TRAJ_O_01.h5: The PATH_TRAJ file, containing an MD simulation of a rutile TiO₂ supercell with one oxygen vacancy at 2100 K.
POSCAR_TiO2: The PATH_STRUCTURE file, containing the structure of the perfect, vacancy-free rutile TiO₂ supercell.

Execute the following command to run the analysis:

vachoppy vibration TRAJ_O_01.h5 POSCAR_TiO2 O

Understanding the Output

The command prints the calculation results to the terminal and generates two image files (displacement.png and frequency.png) in a new imgs/ directory.

Terminal Output

The terminal first shows progress bars for the analysis, followed by a summary of the results. By default, the high-frequency filter is enabled, and its results are displayed first.

[STEP1] Atomic Vibration Analysis (Using initial 5000 frames):
Compute Displacement: 100%|##############################| 47/47 [00:00<00:00, 49.15it/s]
Capture Vibrations  : 100%|##############################| 5000/5000 [00:03<00:00, 1573.98it/s]
Compute Frequenciy  : 100%|##############################| 47/47 [00:00<00:00, 3609.69it/s]
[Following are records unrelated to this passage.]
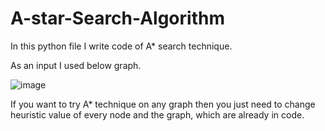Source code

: # A-star-Search-Algorithm

In this python file I write code of A* search technique.

As an input I used below graph.

![image](https://user-images.githubusercontent.com/57864056/160846173-6c2c8f54-5b1f-4fb4-ab0d-a854baf598c1.png)

If you want to try A* technique on any graph then you just need to change heuristic value of every node and the graph, which are already in code.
====================================================
       High-Frequency Filtering Results (IQR)
====================================================
  - Cutoff Frequency              : 32.14 THz
  - Removed Outlier Frequencies   : 74 (out of 7521)
====================================================
       Vibrational Analysis Results Summary
====================================================
  - Mean Vibrational Amplitude (σ) : 0.191 Ang
  - Determined Site Radius (2 x σ) : 0.383 Ang
  - Total Vibrational Frequencies  : 7447 found
  - Mean Vibrational Frequency     : 13.324 THz
====================================================

Images are saved in 'imgs'.

Execution Time: 10.514 seconds
Peak RAM Usage: 0.022 GB

Generated Files

VacHopPy generates two plots to help visualize the results, which are saved in the imgs/ directory.

Displacement Distribution

This plot shows the distribution of atomic displacements from their equilibrium lattice sites.

Frequency Distribution

This plot shows the distribution of the calculated atomic vibration frequencies, which are obtained via a Fourier transform of the displacements.